I've recently realized that if you find yourself saying "I knew that would happen," you have no excuse for the mistake.
I am starting to try to use my "gut" as a tool. It's uncomfortable at first as you can't calibrate or test it, like you could a caliper, without risking failure. But I am learning that it's better to risk that failure than to run your shop without your gut on the bench.
In the process of finishing my second guitar with a French polish, I decided to do some high grit, wet-sand leveling on the top and back today. I
knew I should have laid more shellac on the top first. Though relatively unfamiliar with the process and how many polishing sessions to do (I do realize sanding is not part of true French polishing), I could just tell for whatever reason that the finish on the top was not nearly thick enough. But I had shown the guitar to my boss- not a guitar builder- and he said, "I don't do French polishing, but it looks good to me," so I went against that feeling in my stomach and sanded through the shellac in some spots, wetting the exposed grain with the water from sanding and raising it. It's an unsightly and bumpy texture now.

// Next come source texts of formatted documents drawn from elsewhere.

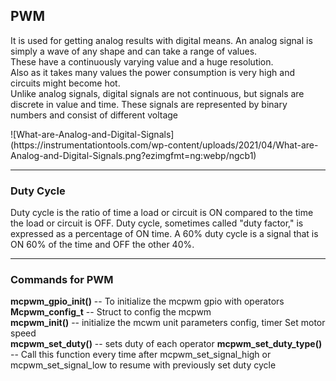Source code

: ## PWM
</p>It is used for getting analog results with digital means. An analog signal is simply a wave of any shape and can take a range of values.<br>
These have a continuously varying value and a huge resolution.<br>
Also as it takes many values the power consumption is very high and circuits might become hot.<br>
Unlike analog signals, digital signals are not continuous, but signals are discrete in value and time. These signals are represented by binary<br> numbers and consist of different voltage</p>
![What-are-Analog-and-Digital-Signals](https://instrumentationtools.com/wp-content/uploads/2021/04/What-are-Analog-and-Digital-Signals.png?ezimgfmt=ng:webp/ngcb1) 

---

### Duty Cycle
<p>Duty cycle is the ratio of time a load or circuit is ON compared to the time the load or circuit is OFF. Duty cycle, sometimes called "duty factor," is expressed as a percentage of ON time. A 60% duty cycle is a signal that is ON 60% of the time and OFF the other 40%.</p>

---
### Commands for PWM
**mcpwm_gpio_init()** -- To initialize the mcpwm gpio with operators<br>
**Mcpwm_config_t** -- Struct to config the mcpwm<br>
**mcpwm_init()** -- initialize the mcwm unit parameters config, timer
Set motor speed<br>
**mcpwm_set_duty()** -- sets duty of each operator
**mcpwm_set_duty_type()** -- Call this function every time after mcpwm_set_signal_high or mcpwm_set_signal_low to resume with previously set duty cycle



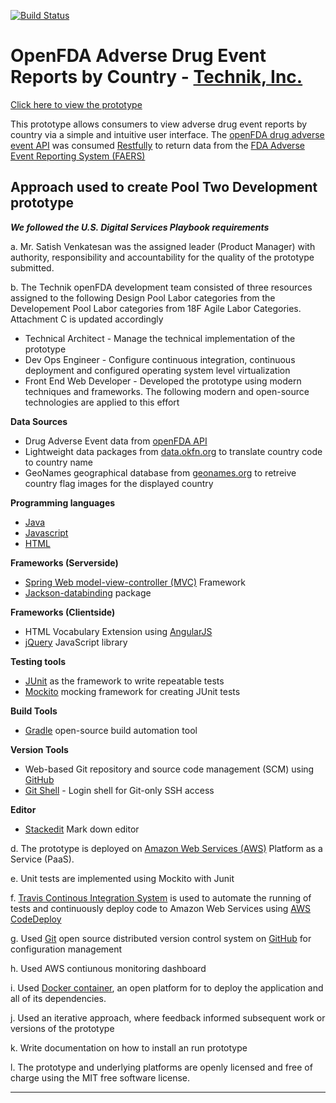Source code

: [![Build Status](https://travis-ci.org/krishnachaganti/travis_test.svg?branch=master)](https://travis-ci.org/krishnachaganti/technikfda)

# OpenFDA Adverse Drug Event Reports by Country - [Technik, Inc.](http://www.technikinc.com) 

[Click here to view the prototype](http://ec2-54-175-24-134.compute-1.amazonaws.com:8080/technikfda/)

This prototype allows consumers to view adverse drug event reports by country via a simple and intuitive user interface. The [openFDA drug adverse event API](https://api.fda.gov/drug/event) was consumed [Restfully](https://en.wikipedia.org/wiki/Representational_state_transfer) to return data from the [FDA Adverse Event Reporting System (FAERS)](https://open.fda.gov/data/faers/) 


## Approach used to create Pool Two Development prototype

***We followed the U.S. Digital Services Playbook requirements***

a. Mr. Satish Venkatesan was the assigned leader (Product Manager) with authority, responsibility and accountability for the quality of the prototype submitted.

b. The Technik openFDA development team consisted of three resources assigned to the following Design Pool Labor categories from the Developement Pool Labor categories from 18F Agile Labor Categories. Attachment C is updated accordingly

 - Technical Architect - Manage the technical implementation of the prototype
 - Dev Ops  Engineer - Configure continuous integration, continuous deployment and configured operating system level virtualization
 - Front  End Web Developer - Developed the prototype using modern techniques and frameworks. The following modern and open-source technologies are applied to this effort

**Data Sources** 
 - Drug Adverse Event data from [openFDA    API](https://open.fda.gov/api/reference/)
 - Lightweight data packages from [data.okfn.org](http://data.okfn.org/) to translate country code to    country name
 - GeoNames geographical database from [geonames.org](http://www.geonames.org)  to retreive country flag images for the displayed country

**Programming languages**
 - [Java](https://en.wikipedia.org/wiki/Java_programming_language)
 - [Javascript](https://en.wikipedia.org/wiki/JavaScript) 
 - [HTML](https://en.wikipedia.org/wiki/HTML)

**Frameworks (Serverside)**
 - [Spring Web model-view-controller (MVC)](https://spring.io/guides/gs/serving-web-content/) Framework
 - [Jackson-databinding](https://github.com/FasterXML/jackson-databind/) package 

**Frameworks (Clientside)**
 - HTML Vocabulary Extension using [AngularJS](https://angularjs.org/)
 - [jQuery](https://jquery.com/) JavaScript library

**Testing tools**
 - [JUnit](http://junit.org/) as the framework to write repeatable tests
 - [Mockito](http://mockito.org/) mocking framework for creating JUnit tests 

**Build Tools**
 - [Gradle](https://gradle.org/) open-source build automation tool

**Version Tools**
 - Web-based Git repository and source code management (SCM) using [GitHub](https://github.com/)
 - [Git Shell](http://git-scm.com/docs/git-shell) - Login shell for Git-only SSH access

**Editor**
 - [Stackedit](https://stackedit.io/) Mark down editor


d. The prototype is deployed on [Amazon Web Services (AWS)](https://aws.amazon.com/?nc2=h_lg) Platform as a Service (PaaS).

e.  Unit tests are implemented using Mockito with Junit

f. [Travis Continous Integration System](https://travis-ci.org) is used to automate the running of tests and continuously deploy code to Amazon Web Services using [AWS CodeDeploy](http://aws.amazon.com/codedeploy/)

g. Used [Git](https://git-scm.com/) open source distributed version control system on [GitHub](https://github.com/) for configuration management

h. Used AWS contiunous monitoring dashboard
 
i. Used [Docker container](https://www.docker.com/), an open platform for to deploy the application and all of its dependencies.
 
j. Used an iterative approach, where feedback informed subsequent work or versions of the prototype

k. Write documentation on how to install an run prototype

l. The prototype and underlying platforms are openly licensed and free of charge using the MIT free software license.


----------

And the only thing I would have risked was some more time spent polishing before sanding. I see that using your instincts, though risky at first, will build proficiency with them and your making as a whole. I guess it's like figuring out how far you can progress your plane iron, inching it forward until you gouge out a long track of rosewood. Next time you'll know better. After all, I've heard the old makers in Spain used to thickness their plates with their fingers.
Any thoughts on this? Anyone recently said "I should've known," or listened to your gut?